Brad Stevens echoed those sentiments. “I’m not surprised he stood out to Marcus. He has a lot of courage, a lot of grit. He’s tough. He’s physical. He can shoot. He’s certainly had a good couple of days. That’s why he was picked in the first round.” Suffice to say, if you’ve got Marcus Smart’s attention, you’re doing something right.
A four-year starter at Oregon, Pritchard comes into Boston with polish, experience and an expectation of playing a role right away to help the team’s bench. What can Celtics fans expect from their new backup point guard? He’s a good shooter who can space the floor, come off screens and share the floor with other creators like Jayson Tatum or Jaylen Brown. The versatility to play on-ball and off-ball was necessary in finding a long-term fit in the backcourt.

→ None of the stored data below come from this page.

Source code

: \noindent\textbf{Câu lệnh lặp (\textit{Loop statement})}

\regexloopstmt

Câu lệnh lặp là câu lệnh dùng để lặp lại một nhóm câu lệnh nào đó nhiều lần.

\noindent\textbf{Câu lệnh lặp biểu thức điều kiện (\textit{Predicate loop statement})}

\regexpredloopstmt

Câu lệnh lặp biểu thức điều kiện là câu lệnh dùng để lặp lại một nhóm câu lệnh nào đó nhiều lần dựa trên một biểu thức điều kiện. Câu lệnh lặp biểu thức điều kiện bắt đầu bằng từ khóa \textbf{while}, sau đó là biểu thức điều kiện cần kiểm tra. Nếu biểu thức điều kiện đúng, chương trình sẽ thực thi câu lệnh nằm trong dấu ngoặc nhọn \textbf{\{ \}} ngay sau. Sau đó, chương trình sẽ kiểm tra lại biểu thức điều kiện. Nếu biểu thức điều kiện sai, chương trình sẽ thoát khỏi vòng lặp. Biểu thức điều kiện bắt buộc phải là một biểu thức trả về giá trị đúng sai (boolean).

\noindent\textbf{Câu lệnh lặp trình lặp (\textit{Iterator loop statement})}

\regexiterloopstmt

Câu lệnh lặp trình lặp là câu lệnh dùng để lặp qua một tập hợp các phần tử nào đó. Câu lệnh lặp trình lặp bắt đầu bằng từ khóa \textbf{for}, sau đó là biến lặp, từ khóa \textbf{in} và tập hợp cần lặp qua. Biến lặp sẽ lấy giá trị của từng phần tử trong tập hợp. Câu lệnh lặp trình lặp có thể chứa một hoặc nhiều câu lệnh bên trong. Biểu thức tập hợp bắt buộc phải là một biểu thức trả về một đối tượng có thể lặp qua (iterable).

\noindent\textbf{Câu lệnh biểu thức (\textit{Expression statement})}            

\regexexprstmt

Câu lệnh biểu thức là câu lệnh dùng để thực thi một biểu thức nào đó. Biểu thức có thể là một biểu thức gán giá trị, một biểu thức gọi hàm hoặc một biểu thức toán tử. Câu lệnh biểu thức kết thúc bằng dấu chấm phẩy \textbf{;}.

Pritchard is a respectable creator out of the pick-and-roll, too. He scored at an efficient level, knocked down shots and finished at the hoop, and made a number of solid passes to open teammates when the floor was spaced appropriately. The savvy of his hostage dribbles and tight handles, combined with his four years of experience, could make him one of the more NBA-ready prospects to go late in the first-round.
The injuries to Kemba Walker that will keep him out of the lineup to start the season means opportunity is available for Pritchard to show his skills right away. I’d expect to see Brad Stevens try to put the rookie in situations he’s most comfortable when he has to be on the floor. That would mean a steady diet of ball screens for the former Oregon Duck.